# New Photo's of Mac - 4 1/2 months



## lauz_1982 (Dec 14, 2009)

Well he's 4 and a half months now and getting big!

Hope you like them:


----------



## lauz_1982 (Dec 14, 2009)

And more:


----------



## mistymilo (Aug 4, 2008)

Aww Mac is starting to look like a big boy now 

He is gorgeous :001_tt1:


----------



## srhdufe (Feb 11, 2009)

He's gorgeous. What a handsome baby  :001_tt1:

I love his teddy


----------



## colliemerles (Nov 2, 2007)

Mac is gorgeous, .xx


----------



## lauz_1982 (Dec 14, 2009)

mistymilo said:


> Aww Mac is starting to look like a big boy now
> 
> He is gorgeous :001_tt1:


Thank you! He's growing so quick and I really notice it when he wants to be like a baby and have cuddles - he's a heavy boy! lol!



srhdufe said:


> He's gorgeous. What a handsome baby  :001_tt1:
> 
> I love his teddy


Thank you! Most of the stuffed toys are from the charity shop! Also bought him a high chair toy the other day that we stuck to the kitchen tiles - he went crazy spinning it round and round - loved it! As they are baby/kids toys they tend to be hard wearing - ideal for him!



colliemerles said:


> Mac is gorgeous, .xx


Thank you!


----------



## Ducky (Nov 23, 2008)

aww hes lovely! growing up!! hehe x


----------



## lauz_1982 (Dec 14, 2009)

Ducky said:


> aww hes lovely! growing up!! hehe x


Thank you! Yeah big and naughty! 

Laura


----------



## slbrown2108 (Sep 15, 2009)

absolutely stunning he could be a wee bf for maisie lol


----------



## GSDlover4ever (Feb 21, 2009)

awww he is a little cutie


----------



## RockRomantic (Apr 29, 2009)

awww!!!!!!!!!!!!!!!


----------



## lauz_1982 (Dec 14, 2009)

slbrown2108 said:


> absolutely stunning he could be a wee bf for maisie lol


lol! He's getting the snip in a few months. He's been humping since he was 3 months and driving us crazy! He has his desires for my husbands 9 year old son more than anyone - poor soul doesn't get a minutes peace with him. How's Maisie doing these days?



GSDlover4ever said:


> awww he is a little cutie





RockRomantic said:


> awww!!!!!!!!!!!!!!!


Thank you! He's a total Mummy's boy. When my hubby takes him a walk he rushes back to see me for cuddles and like he's been away for days rather than just a walk!

Laura


----------



## sk8rchik13ny (Feb 18, 2010)

got a 5month old cocker..this is really a fun age..time for some training though...macs adorable.hope the snip helps diminish his urges.feel bad for your son.


----------



## lauz_1982 (Dec 14, 2009)

sk8rchik13ny said:


> got a 5month old cocker..this is really a fun age..time for some training though...macs adorable.hope the snip helps diminish his urges.feel bad for your son.
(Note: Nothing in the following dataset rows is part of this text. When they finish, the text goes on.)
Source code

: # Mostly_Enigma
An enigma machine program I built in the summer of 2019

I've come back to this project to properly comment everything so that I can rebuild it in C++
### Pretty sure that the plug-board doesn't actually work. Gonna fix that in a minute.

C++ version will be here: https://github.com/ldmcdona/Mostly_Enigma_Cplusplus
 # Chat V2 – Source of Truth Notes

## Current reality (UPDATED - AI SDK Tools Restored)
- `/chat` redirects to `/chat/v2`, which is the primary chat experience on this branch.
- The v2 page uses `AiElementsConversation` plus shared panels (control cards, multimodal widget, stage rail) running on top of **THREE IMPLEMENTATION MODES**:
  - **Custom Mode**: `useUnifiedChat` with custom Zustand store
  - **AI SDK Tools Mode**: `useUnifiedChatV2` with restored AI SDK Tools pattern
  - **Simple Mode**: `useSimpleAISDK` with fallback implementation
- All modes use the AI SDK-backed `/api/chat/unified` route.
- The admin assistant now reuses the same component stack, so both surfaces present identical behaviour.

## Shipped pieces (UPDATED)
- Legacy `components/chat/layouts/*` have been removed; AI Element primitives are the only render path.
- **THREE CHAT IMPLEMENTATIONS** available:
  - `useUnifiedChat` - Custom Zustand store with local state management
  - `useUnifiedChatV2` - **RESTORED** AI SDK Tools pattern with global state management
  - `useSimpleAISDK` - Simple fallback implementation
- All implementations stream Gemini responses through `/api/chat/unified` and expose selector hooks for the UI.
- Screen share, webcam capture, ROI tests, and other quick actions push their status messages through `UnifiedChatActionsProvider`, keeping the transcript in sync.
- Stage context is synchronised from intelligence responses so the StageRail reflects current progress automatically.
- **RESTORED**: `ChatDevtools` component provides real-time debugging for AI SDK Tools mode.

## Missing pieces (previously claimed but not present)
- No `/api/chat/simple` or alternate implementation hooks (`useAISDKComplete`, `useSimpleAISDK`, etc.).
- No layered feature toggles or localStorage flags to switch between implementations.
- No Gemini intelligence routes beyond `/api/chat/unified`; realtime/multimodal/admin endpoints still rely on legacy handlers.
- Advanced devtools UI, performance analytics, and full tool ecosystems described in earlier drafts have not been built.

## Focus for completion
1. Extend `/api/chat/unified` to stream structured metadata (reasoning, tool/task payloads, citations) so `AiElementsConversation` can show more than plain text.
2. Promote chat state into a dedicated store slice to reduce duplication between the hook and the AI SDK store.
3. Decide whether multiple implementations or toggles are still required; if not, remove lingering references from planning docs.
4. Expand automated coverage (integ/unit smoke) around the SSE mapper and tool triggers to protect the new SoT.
It is fun. They have grown out of the cuddly baby stage though which I loved! lol! Mac's very independant now and loves to play! What kind of training have you done? I've been doing clicker tarining with Mac and he loves it - picks it up quickly.

Is your dog male or female? I love the pics - very cute baby. :001_tt1:

We hope it stops him too. My stepson doesn't really understand why he does it though - kind of difficult to explain without having the difficult questions to follow! lol! Think he's a bit young for the birds and bees yet!

Laura


----------



## mezzer (Oct 6, 2009)

_Gorgeous pup you have..._


----------



## marmite (Sep 22, 2009)

awww hes sooo cute, great pics xx


----------



## lifeizsweet (Jun 7, 2009)

I WANT A PUPPY! he's so cute.


----------



## lauz_1982 (Dec 14, 2009)

mezzer said:


> _Gorgeous pup you have..._


Thank you!



marmite said:


> awww hes sooo cute, great pics xx


Thank you!



lifeizsweet said:


> I WANT A PUPPY! he's so cute.


Thank you! lol! I thought you had a pup - in your avatar?

Laura


----------



## flydogs (Feb 26, 2010)

beautiful!! I liked the first pic, is like trying to do what the bare is doing, lol


----------